Calculators4Mortgages Refinance Calculator Results Page

Google Position 4: Mortgage101 Refinance Calculator. The Mortgage 101 refinance calculator is another pretty basic mortgage calculator that clearly gives you the time required for breakeven, and lets you break out points in your refinance costs. What it doesn’t tell you is how much you would save with a refinance if you held the property for the full term of the loan (which the Calculators4Mortgages refinance calculator did).

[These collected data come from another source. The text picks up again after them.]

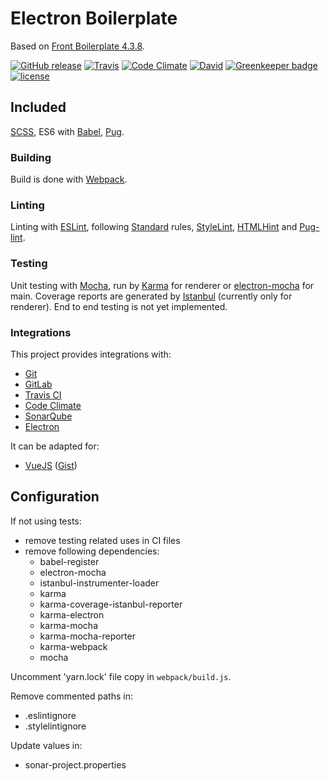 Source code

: # Electron Boilerplate
Based on [Front Boilerplate 4.3.8](https://github.com/Maxwellewxam/front-boilerplate/releases/tag/4.3.8).

[![GitHub release](https://img.shields.io/github/release/Maxwellewxam/electron-boilerplate.svg?style=flat-square)](https://github.com/Maxwellewxam/electron-boilerplate/releases)
[![Travis](https://img.shields.io/travis/Maxwellewxam/electron-boilerplate.svg?style=flat-square)](https://travis-ci.org/Maxwellewxam/electron-boilerplate)
[![Code Climate](https://img.shields.io/codeclimate/github/Maxwellewxam/electron-boilerplate.svg?style=flat-square)](https://codeclimate.com/github/Maxwellewxam/electron-boilerplate)
[![David](https://img.shields.io/david/dev/Maxwellewxam/electron-boilerplate.svg?style=flat-square)](https://github.com/Maxwellewxam/electron-boilerplate/blob/master/package.json)
[![Greenkeeper badge](https://badges.greenkeeper.io/Maxwellewxam/electron-boilerplate.svg)](https://greenkeeper.io/)
[![license](https://img.shields.io/github/license/Maxwellewxam/electron-boilerplate.svg?style=flat-square)](https://github.com/Maxwellewxam/electron-boilerplate/blob/master/LICENSE)

## Included
[SCSS](http://sass-lang.com), ES6 with [Babel](http://babeljs.io), [Pug](http://pugjs.org).
### Building
Build is done with [Webpack](http://webpack.js.org).
### Linting
Linting with [ESLint](http://eslint.org), following [Standard](http://standardjs.com) rules, [StyleLint](http://stylelint.io), [HTMLHint](http://htmlhint.com/) and [Pug-lint](http://github.com/pugjs/pug-lint).
### Testing
Unit testing with [Mocha](http://mochajs.org), run by [Karma](http://karma-runner.github.io) for renderer or [electron-mocha](https://github.com/jprichardson/electron-mocha) for main.
Coverage reports are generated by [Istanbul](http://istanbul.js.org) (currently only for renderer).
End to end testing is not yet implemented.
### Integrations
This project provides integrations with:
  - [Git](http://git-scm.com)
  - [GitLab](http://gitlab.com)
  - [Travis CI](http://travis-ci.org)
  - [Code Climate](http://codeclimate.com)
  - [SonarQube](http://sonarqube.org)
  - [Electron](http://electron.atom.io)

It can be adapted for:
  - [VueJS](http://vuejs.org) ([Gist](http://gist.github.com/Maxwellewxam/1c000503b2e6a585ce34991c414c8c30))

## Configuration
If not using tests:
  - remove testing related uses in CI files
  - remove following dependencies:
    - babel-register
    - electron-mocha
    - istanbul-instrumenter-loader
    - karma
    - karma-coverage-istanbul-reporter
    - karma-electron
    - karma-mocha
    - karma-mocha-reporter
    - karma-webpack
    - mocha

Uncomment 'yarn.lock' file copy in `webpack/build.js`.

Remove commented paths in:
  - .eslintignore
  - .stylelintignore

Update values in:
  - sonar-project.properties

Mortgage101 Refinance Calculator

Google Position 5: LendingTree’s Refinance Calculator This should really be Lending Tree’s refinance calculators since there are actually links to 6 different calculators including:

  1. Refinance Mortgage Comparison Calculator
  2. Refinance Payment Calculator
  3. Refinance Points Calculator
  4. Refinance Calculator
  5. Refinance Home Equity Calculator
  6. Cash-Out Refinance vs. Home Equity Loan Calculator

This seems pretty impressive, until you start drilling down and using the calculators. One really bothersome difference with many of LendingTree’s calculators is that the entry fields for mortgage terms in years is done as a drop down – with the only selection options being 2, 3, 5, 7, 10, 15, 30, 25, 30, 40 or 50 years. So if your existing loan term doesn’t exactly match one of these, it might be difficult to get to the right numbers. Other calculators allow you to enter years as #’s (and some with decimals so you can estimate 6 months at .5 years) to get to your numbers. Annoying.

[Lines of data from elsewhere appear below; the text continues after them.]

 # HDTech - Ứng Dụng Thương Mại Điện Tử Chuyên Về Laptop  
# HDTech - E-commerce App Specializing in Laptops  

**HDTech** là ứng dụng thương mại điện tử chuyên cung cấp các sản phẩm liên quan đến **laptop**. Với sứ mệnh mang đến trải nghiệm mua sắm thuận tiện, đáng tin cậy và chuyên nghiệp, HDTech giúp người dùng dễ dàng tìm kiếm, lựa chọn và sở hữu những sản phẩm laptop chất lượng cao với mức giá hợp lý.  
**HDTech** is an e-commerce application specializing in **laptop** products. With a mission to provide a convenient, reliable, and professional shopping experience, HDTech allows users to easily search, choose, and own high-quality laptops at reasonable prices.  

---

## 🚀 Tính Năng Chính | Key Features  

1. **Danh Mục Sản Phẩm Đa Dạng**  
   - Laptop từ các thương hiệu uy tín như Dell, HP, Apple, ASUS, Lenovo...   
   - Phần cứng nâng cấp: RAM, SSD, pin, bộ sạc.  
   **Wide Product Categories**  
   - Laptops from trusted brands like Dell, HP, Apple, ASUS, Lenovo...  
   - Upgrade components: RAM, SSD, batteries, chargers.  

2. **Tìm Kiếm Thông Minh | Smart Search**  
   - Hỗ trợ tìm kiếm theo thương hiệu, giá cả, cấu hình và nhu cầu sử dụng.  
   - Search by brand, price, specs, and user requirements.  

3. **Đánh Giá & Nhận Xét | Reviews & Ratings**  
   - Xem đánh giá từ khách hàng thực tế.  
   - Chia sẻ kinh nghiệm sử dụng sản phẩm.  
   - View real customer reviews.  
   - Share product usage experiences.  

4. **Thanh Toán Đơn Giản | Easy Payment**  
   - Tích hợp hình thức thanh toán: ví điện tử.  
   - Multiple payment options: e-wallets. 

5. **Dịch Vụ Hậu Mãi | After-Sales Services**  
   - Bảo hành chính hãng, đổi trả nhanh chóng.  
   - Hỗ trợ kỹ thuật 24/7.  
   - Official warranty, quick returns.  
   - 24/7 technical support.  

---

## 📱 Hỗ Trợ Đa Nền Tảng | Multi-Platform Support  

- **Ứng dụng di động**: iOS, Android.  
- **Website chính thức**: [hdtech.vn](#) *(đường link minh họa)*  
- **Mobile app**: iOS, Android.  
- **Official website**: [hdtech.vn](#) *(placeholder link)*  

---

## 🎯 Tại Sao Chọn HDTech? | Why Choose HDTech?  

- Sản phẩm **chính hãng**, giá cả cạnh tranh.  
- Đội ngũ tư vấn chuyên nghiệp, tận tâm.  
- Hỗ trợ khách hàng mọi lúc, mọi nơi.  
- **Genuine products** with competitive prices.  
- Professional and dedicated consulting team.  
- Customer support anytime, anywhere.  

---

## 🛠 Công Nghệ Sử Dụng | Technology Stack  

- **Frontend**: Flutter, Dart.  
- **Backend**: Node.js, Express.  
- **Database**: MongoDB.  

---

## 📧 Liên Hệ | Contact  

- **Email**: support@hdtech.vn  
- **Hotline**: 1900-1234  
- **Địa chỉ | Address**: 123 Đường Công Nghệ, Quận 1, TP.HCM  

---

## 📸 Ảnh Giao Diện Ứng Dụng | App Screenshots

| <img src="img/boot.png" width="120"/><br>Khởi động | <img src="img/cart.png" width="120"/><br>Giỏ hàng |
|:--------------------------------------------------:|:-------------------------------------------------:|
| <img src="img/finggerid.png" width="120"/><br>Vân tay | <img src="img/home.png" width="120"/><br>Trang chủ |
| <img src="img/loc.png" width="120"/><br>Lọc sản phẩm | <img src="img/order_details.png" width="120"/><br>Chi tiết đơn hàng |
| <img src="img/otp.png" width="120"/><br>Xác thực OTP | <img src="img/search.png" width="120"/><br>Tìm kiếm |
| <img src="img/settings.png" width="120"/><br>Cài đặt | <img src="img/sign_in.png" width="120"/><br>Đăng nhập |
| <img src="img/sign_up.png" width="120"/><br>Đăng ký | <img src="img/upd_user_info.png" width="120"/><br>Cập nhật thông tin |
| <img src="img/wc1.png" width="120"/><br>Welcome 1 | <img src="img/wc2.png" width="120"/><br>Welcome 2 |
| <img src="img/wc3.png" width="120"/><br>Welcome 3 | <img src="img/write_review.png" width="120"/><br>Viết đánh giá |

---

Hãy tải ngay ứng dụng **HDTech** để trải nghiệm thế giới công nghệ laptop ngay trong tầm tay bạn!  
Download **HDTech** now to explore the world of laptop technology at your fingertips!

The “Refinance Calculator” (#4) is the one most similar to the others. It has some minor differences. The first is it allows you to enter the prepayment penalty on the initial loan as a percentage (vs. entering the penalty as a dollar amount component of the closing costs as the others do). The Refinance Mortgage Comparison Calculator seems somewhat useful in that it allows you to compare a fixed rate mortgage with an adjustable rate mortgage (ARM). The remaining calculators tend to be variants of existing calculators. Their Refinance Payment Calculator is the same as their standard mortgage payment calculator.

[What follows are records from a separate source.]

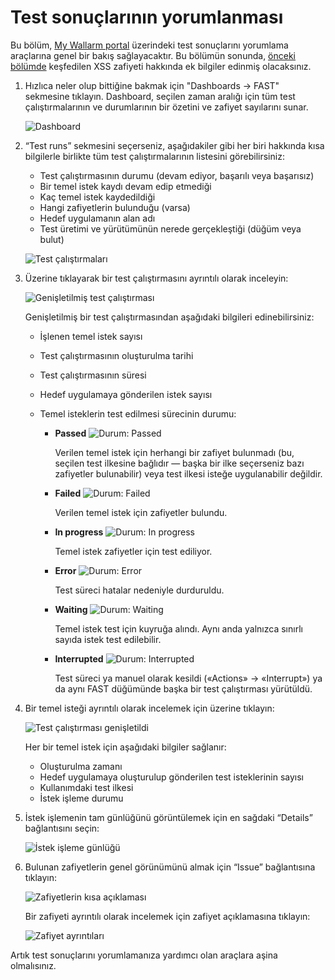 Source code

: [img-dashboard]:            ../../images/fast/qsg/common/test-interpretation/25-qsg-fast-test-int-dashboard.png
[img-testrun]:              ../../images/fast/qsg/common/test-interpretation/27-qsg-fast-test-int-testrun-screen.png
[img-test-run-expanded]:    ../../images/fast/qsg/common/test-interpretation/28-qsg-fast-testrun-opened.png
[img-status-passed]:        ../../images/fast/qsg/common/test-interpretation/passed-colored.png
[img-status-failed]:        ../../images/fast/qsg/common/test-interpretation/failed-colored.png
[img-status-inprogress]:    ../../images/fast/qsg/common/test-interpretation/in-progress.png
[img-status-error]:         ../../images/fast/qsg/common/test-interpretation/error-colored.png
[img-status-waiting]:       ../../images/fast/qsg/common/test-interpretation/waiting-colored.png
[img-status-interrupted]:   ../../images/fast/qsg/common/test-interpretation/interrupted-colored.png
[img-testrun-expanded]:     ../../images/fast/qsg/common/test-interpretation/29-qsg-fast-test-int-testrun-expanded.png
[img-log]:                  ../../images/fast/qsg/common/test-interpretation/30-qsg-fast-test-int-testrun-log.png
[img-vuln-description]:     ../../images/fast/qsg/common/test-interpretation/31-qsg-fast-test-int-events-vuln-description.png     
[img-vuln-details]:         ../../images/fast/qsg/common/test-interpretation/32-qsg-fast-int-issue-details.png

[link-previous-chapter]:    test-run.md
[link-wl-console]:          https://us1.my.wallarm.com
[link-how-to-search]:       https://docs.wallarm.com/en/user-en/use-search-en.html    

    
    
#   Test sonuçlarının yorumlanması

Bu bölüm, [My Wallarm portal][link-wl-console] üzerindeki test sonuçlarını yorumlama araçlarına genel bir bakış sağlayacaktır. Bu bölümün sonunda, [önceki bölümde][link-previous-chapter] keşfedilen XSS zafiyeti hakkında ek bilgiler edinmiş olacaksınız.

1.  Hızlıca neler olup bittiğine bakmak için "Dashboards → FAST" sekmesine tıklayın. Dashboard, seçilen zaman aralığı için tüm test çalıştırmalarının ve durumlarının bir özetini ve zafiyet sayılarını sunar.

    ![Dashboard][img-dashboard]

    <!-- You can use an event search tool as well. To do that, select the “Events” tab, and enter the necessary request into the search box. Help is available through the link “How to search”, which is located near the search box.   -->

    <!-- See the [link][link-how-to-search] for more information about using the search tool. -->

2.  “Test runs” sekmesini seçerseniz, aşağıdakiler gibi her biri hakkında kısa bilgilerle birlikte tüm test çalıştırmalarının listesini görebilirsiniz:

    * Test çalıştırmasının durumu (devam ediyor, başarılı veya başarısız)
    * Bir temel istek kaydı devam edip etmediği
    * Kaç temel istek kaydedildiği
    * Hangi zafiyetlerin bulunduğu (varsa)
    * Hedef uygulamanın alan adı
    * Test üretimi ve yürütümünün nerede gerçekleştiği (düğüm veya bulut)

    ![Test çalıştırmaları][img-testrun]

3.  Üzerine tıklayarak bir test çalıştırmasını ayrıntılı olarak inceleyin:

    ![Genişletilmiş test çalıştırması][img-test-run-expanded]

    Genişletilmiş bir test çalıştırmasından aşağıdaki bilgileri edinebilirsiniz:

    * İşlenen temel istek sayısı
    * Test çalıştırmasının oluşturulma tarihi
    * Test çalıştırmasının süresi
    * Hedef uygulamaya gönderilen istek sayısı
    * Temel isteklerin test edilmesi sürecinin durumu:

        * **Passed** ![Durum: Passed][img-status-passed]
        
            Verilen temel istek için herhangi bir zafiyet bulunmadı (bu, seçilen test ilkesine bağlıdır — başka bir ilke seçerseniz bazı zafiyetler bulunabilir) veya test ilkesi isteğe uygulanabilir değildir.
        
        * **Failed** ![Durum: Failed][img-status-failed]  
        
            Verilen temel istek için zafiyetler bulundu.
            
        * **In progress** ![Durum: In progress][img-status-inprogress]
              
            Temel istek zafiyetler için test ediliyor.
            
        * **Error** ![Durum: Error][img-status-error]  
            
            Test süreci hatalar nedeniyle durduruldu.
            
        * **Waiting** ![Durum: Waiting][img-status-waiting]      
        
            Temel istek test için kuyruğa alındı. Aynı anda yalnızca sınırlı sayıda istek test edilebilir. 
            
        * **Interrupted** ![Durum: Interrupted][img-status-interrupted]
        
            Test süreci ya manuel olarak kesildi («Actions» → «Interrupt») ya da aynı FAST düğümünde başka bir test çalıştırması yürütüldü.   

4.  Bir temel isteği ayrıntılı olarak incelemek için üzerine tıklayın:

    ![Test çalıştırması genişletildi][img-testrun-expanded]
    
    Her bir temel istek için aşağıdaki bilgiler sağlanır:

    * Oluşturulma zamanı
    * Hedef uygulamaya oluşturulup gönderilen test isteklerinin sayısı
    * Kullanımdaki test ilkesi
    * İstek işleme durumu

5.  İstek işlemenin tam günlüğünü görüntülemek için en sağdaki “Details” bağlantısını seçin:

    ![İstek işleme günlüğü][img-log]

6.  Bulunan zafiyetlerin genel görünümünü almak için “Issue” bağlantısına tıklayın:

    ![Zafiyetlerin kısa açıklaması][img-vuln-description]

    Bir zafiyeti ayrıntılı olarak incelemek için zafiyet açıklamasına tıklayın:

    ![Zafiyet ayrıntıları][img-vuln-details]
            
Artık test sonuçlarını yorumlamanıza yardımcı olan araçlara aşina olmalısınız.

Lending Tree Refinance Calculator

Google Position 6: The National Bureau of Economic Research Refinance Calculator. This calculator looks very official and the title at the top of the page cracks me up: Supplementary Materials for Optimal Mortgage Refinancing: A Closed-Form Solution. Wha?

This mortgage calculator is different than the other calculators in that rather than collect information on current and “new” loan terms, it asks you information about your current loan and how long you expect to remain in your house, along with other estimated costs like closing costs and points. Then it spits out an “Optimal Refinance Rate” – and tells you something like “Refinance when the new mortgage rate is below 4.5%”. Great. I like this – it’s actionable, and I can use this info as a guide.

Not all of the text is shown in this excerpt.